Answer: \(\dfrac{14}{3}-2\ln3\).

The two curves meet where

\(2+5\mathrm{e}^x=4-3\mathrm{e}^{2x}\).

Let \(u=\mathrm{e}^x\). Since \(\mathrm{e}^x\gt0\), we need \(u\gt0\). The equation becomes

\(2+5u=4-3u^2\).

Rearranging,

\(3u^2+5u-2=0\).

Factorising,

\((3u-1)(u+2)=0\).

Since \(u\gt0\), we take

\(u=\frac13\).

Thus

\(\mathrm{e}^x=\frac13\), so \(x=-\ln3\).

The other vertical boundary shown is the \(y\)-axis, \(x=0\). On the interval \(-\ln3\leqslant x\leqslant0\), the curve

\(y=2+5\mathrm{e}^x\)

lies above

\(y=4-3\mathrm{e}^{2x}\).

Therefore the shaded area is

\(\displaystyle \int_{-\ln3}^{0}\left[(2+5\mathrm{e}^x)-(4-3\mathrm{e}^{2x})\right]\,\mathrm{d}x\).

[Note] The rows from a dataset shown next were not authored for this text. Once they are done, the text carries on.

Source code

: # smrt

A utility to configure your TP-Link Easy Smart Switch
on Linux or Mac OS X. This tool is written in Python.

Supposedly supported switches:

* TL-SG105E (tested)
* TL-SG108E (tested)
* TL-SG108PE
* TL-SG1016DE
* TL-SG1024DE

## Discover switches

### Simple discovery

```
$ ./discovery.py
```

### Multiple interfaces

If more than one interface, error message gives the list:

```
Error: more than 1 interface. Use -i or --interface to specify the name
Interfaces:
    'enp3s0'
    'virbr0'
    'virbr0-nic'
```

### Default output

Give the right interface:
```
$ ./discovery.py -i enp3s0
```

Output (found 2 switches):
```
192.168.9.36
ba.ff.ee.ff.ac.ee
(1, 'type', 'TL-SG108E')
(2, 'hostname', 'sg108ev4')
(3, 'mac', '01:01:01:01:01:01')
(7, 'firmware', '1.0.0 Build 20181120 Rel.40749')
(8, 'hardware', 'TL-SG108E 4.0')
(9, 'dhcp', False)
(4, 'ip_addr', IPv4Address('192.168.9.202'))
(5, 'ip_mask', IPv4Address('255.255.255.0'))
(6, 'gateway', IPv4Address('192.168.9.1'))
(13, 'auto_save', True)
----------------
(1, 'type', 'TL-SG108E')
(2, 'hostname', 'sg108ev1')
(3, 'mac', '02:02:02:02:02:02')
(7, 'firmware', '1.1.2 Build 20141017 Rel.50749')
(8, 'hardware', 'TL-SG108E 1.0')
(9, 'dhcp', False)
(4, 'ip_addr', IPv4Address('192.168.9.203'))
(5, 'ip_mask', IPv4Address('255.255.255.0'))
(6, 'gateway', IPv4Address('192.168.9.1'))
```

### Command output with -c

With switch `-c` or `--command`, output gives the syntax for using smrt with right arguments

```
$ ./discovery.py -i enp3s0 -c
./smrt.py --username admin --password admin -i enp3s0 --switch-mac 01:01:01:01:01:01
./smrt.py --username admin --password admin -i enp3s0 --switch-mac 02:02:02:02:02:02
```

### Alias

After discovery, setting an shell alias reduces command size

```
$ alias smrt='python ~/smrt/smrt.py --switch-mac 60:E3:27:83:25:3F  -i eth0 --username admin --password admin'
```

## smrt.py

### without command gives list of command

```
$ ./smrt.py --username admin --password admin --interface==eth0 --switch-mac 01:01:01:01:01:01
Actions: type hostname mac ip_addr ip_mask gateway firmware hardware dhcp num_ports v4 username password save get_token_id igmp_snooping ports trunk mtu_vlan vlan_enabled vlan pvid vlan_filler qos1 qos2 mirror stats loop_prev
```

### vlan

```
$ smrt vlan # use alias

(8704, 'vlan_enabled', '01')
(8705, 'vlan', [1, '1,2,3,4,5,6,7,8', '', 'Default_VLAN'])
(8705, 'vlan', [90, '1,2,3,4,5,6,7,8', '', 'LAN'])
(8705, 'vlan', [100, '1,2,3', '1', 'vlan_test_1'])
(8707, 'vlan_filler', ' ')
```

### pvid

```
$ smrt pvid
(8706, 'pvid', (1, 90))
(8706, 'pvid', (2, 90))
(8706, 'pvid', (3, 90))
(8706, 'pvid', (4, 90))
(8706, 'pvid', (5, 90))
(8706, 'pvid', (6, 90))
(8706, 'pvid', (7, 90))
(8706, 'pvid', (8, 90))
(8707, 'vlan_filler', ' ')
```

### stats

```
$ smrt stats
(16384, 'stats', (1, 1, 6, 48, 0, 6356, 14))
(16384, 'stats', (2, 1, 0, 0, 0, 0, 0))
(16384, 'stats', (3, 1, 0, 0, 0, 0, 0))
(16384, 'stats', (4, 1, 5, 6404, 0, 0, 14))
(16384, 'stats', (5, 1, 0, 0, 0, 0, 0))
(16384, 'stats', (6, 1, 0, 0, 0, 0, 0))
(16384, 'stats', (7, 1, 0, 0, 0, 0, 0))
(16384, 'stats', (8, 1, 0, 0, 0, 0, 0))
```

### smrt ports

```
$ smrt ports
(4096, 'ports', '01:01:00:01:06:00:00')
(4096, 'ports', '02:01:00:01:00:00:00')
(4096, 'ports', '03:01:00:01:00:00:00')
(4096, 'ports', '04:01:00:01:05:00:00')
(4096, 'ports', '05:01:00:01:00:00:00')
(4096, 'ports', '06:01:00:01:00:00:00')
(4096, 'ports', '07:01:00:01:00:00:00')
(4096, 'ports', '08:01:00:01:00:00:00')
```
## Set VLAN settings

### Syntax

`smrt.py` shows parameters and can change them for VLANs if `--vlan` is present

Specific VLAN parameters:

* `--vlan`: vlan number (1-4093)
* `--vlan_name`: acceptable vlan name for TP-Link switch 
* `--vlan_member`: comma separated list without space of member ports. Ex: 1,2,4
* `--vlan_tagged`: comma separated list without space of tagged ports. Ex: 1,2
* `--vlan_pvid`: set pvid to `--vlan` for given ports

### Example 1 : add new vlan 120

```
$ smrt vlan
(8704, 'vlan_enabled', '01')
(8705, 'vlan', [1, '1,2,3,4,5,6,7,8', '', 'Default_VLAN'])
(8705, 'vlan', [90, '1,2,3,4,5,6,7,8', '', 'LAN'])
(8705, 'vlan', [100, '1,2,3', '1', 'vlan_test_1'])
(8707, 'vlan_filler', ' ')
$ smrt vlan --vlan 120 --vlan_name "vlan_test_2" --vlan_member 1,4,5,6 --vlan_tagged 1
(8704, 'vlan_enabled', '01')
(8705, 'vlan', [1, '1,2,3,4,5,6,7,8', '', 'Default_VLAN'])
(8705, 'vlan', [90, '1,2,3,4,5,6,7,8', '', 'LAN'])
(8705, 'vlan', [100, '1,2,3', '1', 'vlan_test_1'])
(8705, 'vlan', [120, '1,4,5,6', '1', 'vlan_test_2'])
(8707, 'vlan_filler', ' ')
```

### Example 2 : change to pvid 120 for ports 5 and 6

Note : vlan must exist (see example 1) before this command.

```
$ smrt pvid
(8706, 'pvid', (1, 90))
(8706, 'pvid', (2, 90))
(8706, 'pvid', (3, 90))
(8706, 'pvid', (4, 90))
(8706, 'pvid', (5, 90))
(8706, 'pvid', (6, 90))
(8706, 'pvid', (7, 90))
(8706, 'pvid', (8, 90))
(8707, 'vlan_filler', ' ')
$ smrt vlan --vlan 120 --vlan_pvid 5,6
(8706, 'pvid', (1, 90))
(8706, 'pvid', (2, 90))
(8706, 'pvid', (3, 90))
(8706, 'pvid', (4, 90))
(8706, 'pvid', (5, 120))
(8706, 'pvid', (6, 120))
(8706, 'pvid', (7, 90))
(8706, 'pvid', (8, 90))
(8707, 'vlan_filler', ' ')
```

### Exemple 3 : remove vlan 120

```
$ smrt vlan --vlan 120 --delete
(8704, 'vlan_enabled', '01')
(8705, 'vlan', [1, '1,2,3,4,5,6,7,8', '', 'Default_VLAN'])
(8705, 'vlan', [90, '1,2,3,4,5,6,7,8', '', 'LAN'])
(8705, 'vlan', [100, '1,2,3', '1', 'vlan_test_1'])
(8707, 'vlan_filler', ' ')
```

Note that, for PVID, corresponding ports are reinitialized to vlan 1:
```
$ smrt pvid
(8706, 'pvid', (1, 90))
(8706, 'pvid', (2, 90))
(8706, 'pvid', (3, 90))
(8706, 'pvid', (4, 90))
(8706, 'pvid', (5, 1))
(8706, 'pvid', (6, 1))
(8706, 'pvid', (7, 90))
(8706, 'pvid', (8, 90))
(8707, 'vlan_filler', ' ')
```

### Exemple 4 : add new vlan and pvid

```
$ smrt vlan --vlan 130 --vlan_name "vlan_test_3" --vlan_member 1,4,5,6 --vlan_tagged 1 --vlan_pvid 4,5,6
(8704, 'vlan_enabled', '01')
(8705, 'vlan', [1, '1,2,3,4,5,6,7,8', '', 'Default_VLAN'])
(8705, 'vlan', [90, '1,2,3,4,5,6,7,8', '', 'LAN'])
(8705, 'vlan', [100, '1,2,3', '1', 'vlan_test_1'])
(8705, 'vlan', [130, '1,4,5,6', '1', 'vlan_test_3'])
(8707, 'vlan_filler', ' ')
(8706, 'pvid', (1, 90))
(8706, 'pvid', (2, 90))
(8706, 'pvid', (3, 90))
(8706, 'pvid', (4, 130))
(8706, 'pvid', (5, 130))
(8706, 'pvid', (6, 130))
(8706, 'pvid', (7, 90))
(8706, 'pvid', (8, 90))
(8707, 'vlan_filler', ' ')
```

Simplifying the integrand,

\((2+5\mathrm{e}^x)-(4-3\mathrm{e}^{2x})=3\mathrm{e}^{2x}+5\mathrm{e}^x-2\).

So the area is

\(\displaystyle \int_{-\ln3}^{0}(3\mathrm{e}^{2x}+5\mathrm{e}^x-2)\,\mathrm{d}x\).

An antiderivative is

\(\dfrac32\mathrm{e}^{2x}+5\mathrm{e}^x-2x\).

Substituting the limits gives

\(\left[\dfrac32\mathrm{e}^{2x}+5\mathrm{e}^x-2x\right]_{-\ln3}^{0}\).

At \(x=0\), this is

\(\dfrac32+5=\dfrac{13}{2}\).

At \(x=-\ln3\), \(\mathrm{e}^x=\frac13\) and \(\mathrm{e}^{2x}=\frac19\), so the value is

\(\dfrac32\cdot\dfrac19+5\cdot\dfrac13-2(-\ln3)=\dfrac16+\dfrac53+2\ln3=\dfrac{11}{6}+2\ln3\).

Hence the area is

\(\dfrac{13}{2}-\left(\dfrac{11}{6}+2\ln3\right)=\dfrac{14}{3}-2\ln3\).